Riffel continues to be hands-on involved in all restaurants and thus splits his time between establishments.

==Restaurants==

| Year Opened | Restaurant | Location |
|---|---|---|
| 2004 | Reuben's Restaurant | Franschhoek |
| 2009 | Reuben's Restaurant | Robertson Small Hotel in Robertson |
| 2011 - 2019 | Reuben's Restaurant | One&Only Hotel, Victoria & Alfred Waterfront |
| 2013 | Reuben's Restaurant | Abalone House, Paternoster |
| 2013 | Racine now Arkeste | Chamonix, Franschhoek |
| 2018 | Reuben's Restaurant | The Capital Ivy, Sandton, Gauteng |
| 2021 | Let's Frite | Franschhoek and Allee Bleue wine estate, Franschhoek, Western Cape |

==Television==
In 2011, Riffel appeared on both The Martha Stewart Show and The Today Show. In June 2012, he was a guest judge on the second season of the M-Net television cooking competition MasterChef South Africa. In 2013, Riffel also hosted his first Afrikaans cooking show, 5 Sterre met Reuben (5 Stars with Reuben), in which he taught viewers how to make five-star dishes at home. In 2014, he replaced Andrew Atkinson as a permanent judge on MasterChef South Africa, beginning with its third season. Riffel, Pete Goffe-Wood and Benny Masekwameng comprised the judging panel, and Riffel hosted the third season as well as a Celebrity MasterChef season in 2015. He is the face of Robertsons Herbs and Spices and presents television adverts featuring different recipes using Robertsons Herbs and Spices. He is also a brand ambassador for Samsung Home Appliances in South Africa.

==Books==

Riffel has published three cookbooks with Quivertree Publications:
- Reuben Cooks: Food is time travel (2008), ISBN 9780980265156 – a collection of Reuben's favourite recipes from around the world.
- Reuben Cooks Local (2011), ISBN 9780986981357 – a collection of Reuben's favourite South African feasts and focus on easy-to-follow recipes and local ingredients.
- Braai: Reuben on Fire (2013), ISBN 9780987028457 – a reflection of the quintessential South African cooking style.

==Accolades==

Riffel's work and cooking style earned him the SA Chef of the Year Award in 2004. In the same year, his Franschhoek-based restaurant was awarded the Eat Out Restaurant of the Year Award. His restaurant was awarded the Eat Out Johnnie Walker Restaurant Award: Top 10 Restaurants in 2004, 2005 and 2006. In 2007, Reuben was awarded the distinguished Unilever Chef of the Year award.

==Personal life==

Riffel met his wife Maryke while working at Monneaux. They have two children. He lives in Franschhoek, South Africa.

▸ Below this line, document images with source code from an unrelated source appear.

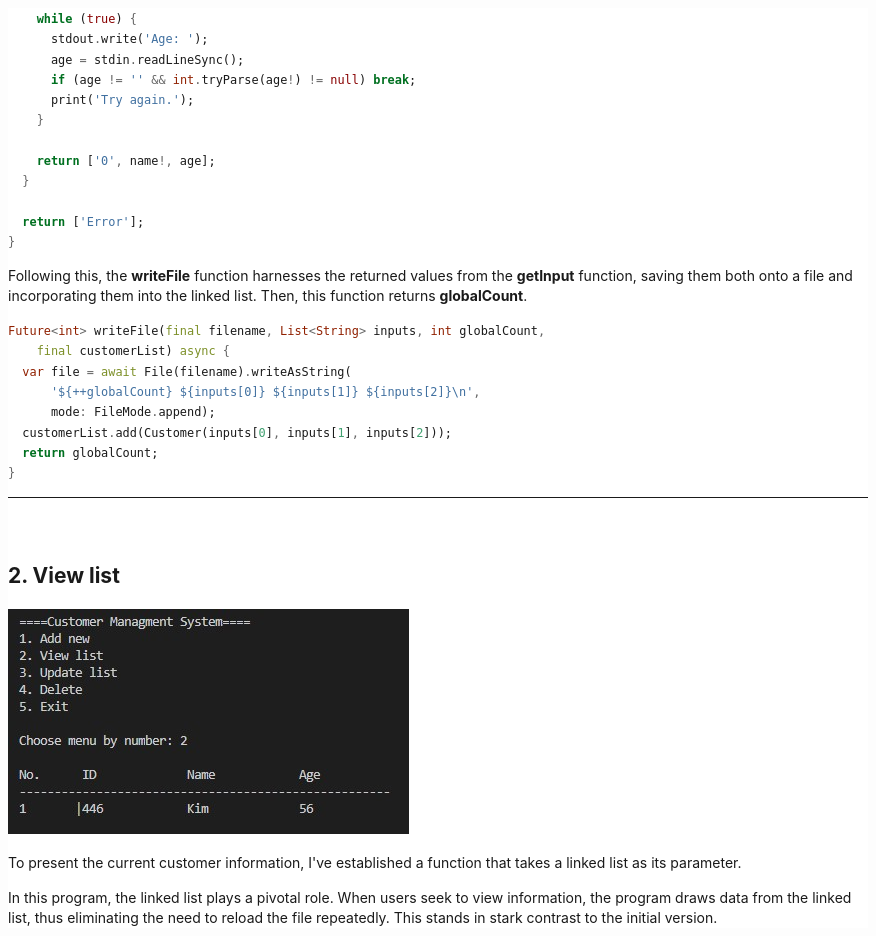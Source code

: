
 ```dart
    while (true) {
      stdout.write('Age: ');
      age = stdin.readLineSync();
      if (age != '' && int.tryParse(age!) != null) break;
      print('Try again.');
    }

    return ['0', name!, age];
  }

  return ['Error'];
}
```

Following this, the **writeFile** function harnesses the returned values from the **getInput** function, saving them both onto a file and incorporating them into the linked list. Then, this function returns **globalCount**.

```dart
Future<int> writeFile(final filename, List<String> inputs, int globalCount,
    final customerList) async {
  var file = await File(filename).writeAsString(
      '${++globalCount} ${inputs[0]} ${inputs[1]} ${inputs[2]}\n',
      mode: FileMode.append);
  customerList.add(Customer(inputs[0], inputs[1], inputs[2]));
  return globalCount;
}
```
----

&nbsp;

##  2. View list

![](assets/assets/posts/dart_CRUD/images/viewlist_linked.jpg)

To present the current customer information, I've established a function that takes a linked list as its parameter.

In this program, the linked list plays a pivotal role. When users seek to view information, the program draws data from the linked list, thus eliminating the need to reload the file repeatedly. This stands in stark contrast to the initial version.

==Charity work and social activities==

Riffel supports numerous local charities and events. These include his collaboration with chefs Margot Janse, Neil Jewell and Duncan Doherty in 2012 as part of the Celebrity Chefs Challenge Dinner. The event raised funds for the Peninsula School's Feeding Association to assist in fighting hunger in schools. Reuben is involved with the Peninsula School Feeding Association (PFSA), Hope Through Action, Hospice and Pinotage Youth Development Academy (PYDA). He is also one of Paarl School's ambassadors, a school for neurally disabled children. Charity events hosted in 2015 by Riffel include the Chef Reuben Riffel Charity Golf Day in support of the Franschhoek Hospice and the Stop Hunger Now South Africa charity dinner.